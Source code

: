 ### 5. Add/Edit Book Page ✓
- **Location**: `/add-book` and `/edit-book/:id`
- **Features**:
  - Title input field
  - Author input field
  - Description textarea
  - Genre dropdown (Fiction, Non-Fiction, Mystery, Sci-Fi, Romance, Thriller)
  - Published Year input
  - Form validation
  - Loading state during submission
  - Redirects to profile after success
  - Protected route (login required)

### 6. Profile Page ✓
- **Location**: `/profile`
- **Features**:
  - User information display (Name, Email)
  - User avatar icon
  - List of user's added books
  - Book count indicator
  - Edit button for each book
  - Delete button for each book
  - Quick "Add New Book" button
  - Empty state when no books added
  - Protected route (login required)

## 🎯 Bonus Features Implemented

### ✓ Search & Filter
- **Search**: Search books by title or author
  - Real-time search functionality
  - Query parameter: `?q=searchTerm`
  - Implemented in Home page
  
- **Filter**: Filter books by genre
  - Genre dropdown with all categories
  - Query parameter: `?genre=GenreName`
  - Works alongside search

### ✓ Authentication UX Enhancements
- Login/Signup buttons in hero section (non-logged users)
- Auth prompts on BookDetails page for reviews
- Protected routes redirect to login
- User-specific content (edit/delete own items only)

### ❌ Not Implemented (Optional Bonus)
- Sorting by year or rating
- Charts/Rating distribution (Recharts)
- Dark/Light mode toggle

» **The problem**:
Output each line of the records above exactly.

» **Output for this exercise**:
Source code

: ### 5. Add/Edit Book Page ✓
- **Location**: `/add-book` and `/edit-book/:id`
- **Features**:
  - Title input field
  - Author input field
  - Description textarea
  - Genre dropdown (Fiction, Non-Fiction, Mystery, Sci-Fi, Romance, Thriller)
  - Published Year input
  - Form validation
  - Loading state during submission
  - Redirects to profile after success
  - Protected route (login required)

### 6. Profile Page ✓
- **Location**: `/profile`
- **Features**:
  - User information display (Name, Email)
  - User avatar icon
  - List of user's added books
  - Book count indicator
  - Edit button for each book
  - Delete button for each book
  - Quick "Add New Book" button
  - Empty state when no books added
  - Protected route (login required)

## 🎯 Bonus Features Implemented

### ✓ Search & Filter
- **Search**: Search books by title or author
  - Real-time search functionality
  - Query parameter: `?q=searchTerm`
  - Implemented in Home page
  
- **Filter**: Filter books by genre
  - Genre dropdown with all categories
  - Query parameter: `?genre=GenreName`
  - Works alongside search

### ✓ Authentication UX Enhancements
- Login/Signup buttons in hero section (non-logged users)
- Auth prompts on BookDetails page for reviews
- Protected routes redirect to login
- User-specific content (edit/delete own items only)

### ❌ Not Implemented (Optional Bonus)
- Sorting by year or rating
- Charts/Rating distribution (Recharts)
- Dark/Light mode toggle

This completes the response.